The three essential elements of any successful tradeshow marketing event are:
- The Right Participants
- The Right Message
- The Right Action
Getting these right will deliver a positive return on the investment your company has made and will provide you with results you can measure and use to continually improve your program.
The Right Participants
You must attract enough of the right people to your exhibit or event, i.e., those individuals who can actually benefit from your business. It is essential to identify by company and title, if not name, everyone at an upcoming event who can improve your results.

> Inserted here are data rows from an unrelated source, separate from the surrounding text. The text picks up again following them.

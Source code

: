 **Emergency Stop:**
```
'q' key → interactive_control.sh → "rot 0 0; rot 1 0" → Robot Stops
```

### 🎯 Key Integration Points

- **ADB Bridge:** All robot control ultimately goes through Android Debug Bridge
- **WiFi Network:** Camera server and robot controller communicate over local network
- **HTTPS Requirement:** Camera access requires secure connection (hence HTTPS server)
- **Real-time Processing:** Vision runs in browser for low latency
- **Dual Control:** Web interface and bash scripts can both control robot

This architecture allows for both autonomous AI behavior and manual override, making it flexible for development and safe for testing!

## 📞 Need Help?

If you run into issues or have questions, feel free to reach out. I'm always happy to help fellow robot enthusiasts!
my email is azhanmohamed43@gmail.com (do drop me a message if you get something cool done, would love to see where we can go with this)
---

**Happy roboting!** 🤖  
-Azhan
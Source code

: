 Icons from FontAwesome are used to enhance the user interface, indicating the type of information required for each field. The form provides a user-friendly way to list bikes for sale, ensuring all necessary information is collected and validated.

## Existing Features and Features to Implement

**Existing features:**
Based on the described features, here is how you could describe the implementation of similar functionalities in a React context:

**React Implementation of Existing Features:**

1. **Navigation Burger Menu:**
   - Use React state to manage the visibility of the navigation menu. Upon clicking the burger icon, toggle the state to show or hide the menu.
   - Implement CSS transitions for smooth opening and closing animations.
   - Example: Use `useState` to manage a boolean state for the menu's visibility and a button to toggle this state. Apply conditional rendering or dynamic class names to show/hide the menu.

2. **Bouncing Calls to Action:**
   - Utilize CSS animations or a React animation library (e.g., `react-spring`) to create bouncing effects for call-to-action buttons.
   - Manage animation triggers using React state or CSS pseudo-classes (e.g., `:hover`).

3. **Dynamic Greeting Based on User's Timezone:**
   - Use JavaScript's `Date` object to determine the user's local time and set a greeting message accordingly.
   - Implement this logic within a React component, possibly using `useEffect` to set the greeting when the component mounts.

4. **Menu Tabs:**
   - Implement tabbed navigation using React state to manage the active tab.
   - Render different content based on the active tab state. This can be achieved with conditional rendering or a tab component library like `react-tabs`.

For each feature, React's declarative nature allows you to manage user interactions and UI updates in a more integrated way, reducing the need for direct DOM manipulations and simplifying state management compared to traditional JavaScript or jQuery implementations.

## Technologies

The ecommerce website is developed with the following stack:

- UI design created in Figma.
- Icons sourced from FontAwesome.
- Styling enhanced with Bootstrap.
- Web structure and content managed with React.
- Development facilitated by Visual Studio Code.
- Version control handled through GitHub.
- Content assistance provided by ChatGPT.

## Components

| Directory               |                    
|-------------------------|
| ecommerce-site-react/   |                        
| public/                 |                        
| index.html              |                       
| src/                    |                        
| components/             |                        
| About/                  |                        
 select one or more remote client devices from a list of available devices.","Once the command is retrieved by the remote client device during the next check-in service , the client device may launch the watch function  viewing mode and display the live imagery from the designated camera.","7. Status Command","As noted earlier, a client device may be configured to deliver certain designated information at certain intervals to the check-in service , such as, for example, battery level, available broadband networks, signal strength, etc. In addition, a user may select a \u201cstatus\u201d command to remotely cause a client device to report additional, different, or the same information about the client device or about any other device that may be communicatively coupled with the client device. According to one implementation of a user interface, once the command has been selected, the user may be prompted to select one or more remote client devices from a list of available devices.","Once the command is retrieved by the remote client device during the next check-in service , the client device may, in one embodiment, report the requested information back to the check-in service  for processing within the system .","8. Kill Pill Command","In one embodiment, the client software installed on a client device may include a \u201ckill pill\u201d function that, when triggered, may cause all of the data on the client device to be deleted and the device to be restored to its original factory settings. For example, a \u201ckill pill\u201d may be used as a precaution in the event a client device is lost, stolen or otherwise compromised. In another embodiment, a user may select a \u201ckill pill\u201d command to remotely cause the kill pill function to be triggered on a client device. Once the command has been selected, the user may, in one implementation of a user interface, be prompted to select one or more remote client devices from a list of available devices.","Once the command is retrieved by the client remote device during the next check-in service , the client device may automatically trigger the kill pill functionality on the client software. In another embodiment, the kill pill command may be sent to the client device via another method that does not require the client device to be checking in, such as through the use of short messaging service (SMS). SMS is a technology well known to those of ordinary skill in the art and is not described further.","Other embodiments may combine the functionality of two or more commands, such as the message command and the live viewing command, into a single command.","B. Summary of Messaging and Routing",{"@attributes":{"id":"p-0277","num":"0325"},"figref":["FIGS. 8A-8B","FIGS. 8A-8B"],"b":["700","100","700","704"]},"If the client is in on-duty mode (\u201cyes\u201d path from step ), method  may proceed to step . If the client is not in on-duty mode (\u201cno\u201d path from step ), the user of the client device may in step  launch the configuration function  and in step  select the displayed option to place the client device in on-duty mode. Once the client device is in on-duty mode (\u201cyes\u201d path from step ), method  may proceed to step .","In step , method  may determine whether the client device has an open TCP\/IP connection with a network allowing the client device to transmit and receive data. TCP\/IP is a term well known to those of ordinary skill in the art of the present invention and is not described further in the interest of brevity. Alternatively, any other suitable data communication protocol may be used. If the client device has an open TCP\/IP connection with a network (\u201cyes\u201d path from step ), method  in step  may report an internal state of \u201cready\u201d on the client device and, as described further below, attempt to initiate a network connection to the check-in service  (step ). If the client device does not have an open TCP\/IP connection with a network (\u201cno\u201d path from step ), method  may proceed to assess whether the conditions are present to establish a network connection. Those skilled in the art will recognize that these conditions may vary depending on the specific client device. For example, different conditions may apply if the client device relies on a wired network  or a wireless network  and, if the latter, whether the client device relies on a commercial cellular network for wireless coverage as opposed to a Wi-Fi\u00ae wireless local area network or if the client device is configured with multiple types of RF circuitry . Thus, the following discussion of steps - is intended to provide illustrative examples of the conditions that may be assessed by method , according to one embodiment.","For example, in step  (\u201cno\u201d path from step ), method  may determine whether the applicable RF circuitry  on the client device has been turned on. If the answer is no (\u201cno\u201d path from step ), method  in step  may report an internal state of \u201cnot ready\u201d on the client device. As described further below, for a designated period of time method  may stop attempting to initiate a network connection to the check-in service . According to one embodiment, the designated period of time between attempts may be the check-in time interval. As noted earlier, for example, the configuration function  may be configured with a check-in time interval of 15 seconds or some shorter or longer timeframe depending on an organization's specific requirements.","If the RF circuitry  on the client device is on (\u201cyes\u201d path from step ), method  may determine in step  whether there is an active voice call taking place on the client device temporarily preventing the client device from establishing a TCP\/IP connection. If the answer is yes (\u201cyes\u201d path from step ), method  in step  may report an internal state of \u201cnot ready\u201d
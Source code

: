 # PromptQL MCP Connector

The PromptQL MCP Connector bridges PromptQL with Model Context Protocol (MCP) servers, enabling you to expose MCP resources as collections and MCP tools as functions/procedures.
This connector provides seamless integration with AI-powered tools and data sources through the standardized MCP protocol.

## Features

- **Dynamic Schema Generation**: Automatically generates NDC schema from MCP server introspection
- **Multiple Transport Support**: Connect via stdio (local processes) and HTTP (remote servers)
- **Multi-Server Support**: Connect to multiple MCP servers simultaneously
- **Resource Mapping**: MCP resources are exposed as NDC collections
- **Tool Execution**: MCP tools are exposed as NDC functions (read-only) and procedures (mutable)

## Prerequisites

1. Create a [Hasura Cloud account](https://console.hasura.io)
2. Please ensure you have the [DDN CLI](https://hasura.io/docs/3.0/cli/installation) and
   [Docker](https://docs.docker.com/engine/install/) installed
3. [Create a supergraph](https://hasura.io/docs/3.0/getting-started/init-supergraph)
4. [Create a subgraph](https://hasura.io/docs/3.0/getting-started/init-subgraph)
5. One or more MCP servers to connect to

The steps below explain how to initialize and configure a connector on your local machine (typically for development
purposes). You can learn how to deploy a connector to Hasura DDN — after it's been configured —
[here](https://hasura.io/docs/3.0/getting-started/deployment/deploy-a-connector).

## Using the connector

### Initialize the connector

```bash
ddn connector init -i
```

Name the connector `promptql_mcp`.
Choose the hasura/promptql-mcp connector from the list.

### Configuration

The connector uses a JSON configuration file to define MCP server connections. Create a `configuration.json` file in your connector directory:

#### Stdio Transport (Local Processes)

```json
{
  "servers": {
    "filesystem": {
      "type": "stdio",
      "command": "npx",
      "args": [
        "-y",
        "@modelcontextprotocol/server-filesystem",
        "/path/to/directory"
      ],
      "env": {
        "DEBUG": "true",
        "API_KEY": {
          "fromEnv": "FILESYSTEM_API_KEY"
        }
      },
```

Next, contact and arrange pre-scheduled, face-to-face meeting with these targeted individuals to discuss mutually beneficially approaches to take advantage of market opportunities. If you are able to accomplish the equivalent of an important sales call with targeted individuals who visit your booth, you will reduce your overall cost of sale.
Broaden your idea of a “target” to include suppliers and business partners. Interactions with these valuable members of your company’s ecosystem have the potential to reduce the cost of materials or logistics and contribute directly to the success of the business.
The Right Message
You must deliver compelling messages that motivate these targets to act upon a specific follow-up action that helps move the opportunity further down the sales cycle. Your messages should be persuasive, making the target “feel” that taking the next step with your company is the right thing to do. To continue to evolve your messages to be more meaningful over time to your targets, you can conduct surveys that measure the perception and recall of key messages after the event. The number of participants who commit to the follow-up action is also a good indicator of the effectiveness of your messages.
The Right Action
You must obtain actions from the participants that tie directly to profit improvement for your company, either through an increase in revenue or a reduction in cost. You must have a specific outcome in mind for these targets and they must embrace it.
Remember, usually it is what happens after the event that delivers payback. So, your post-event plan is just an important part of the strategic event plan. Keeping all of these targets continuously engaged in a communal relationship with your company is essential. The key measure is the number of participants who commit and complete that specific follow-up action.
If any one of these three essential success factors is missing, most likely you will not be able to justify investment in the event. Pre-event and post-event activities are as critical as event execution. Build a solid plan that details and measures each step of the way to success.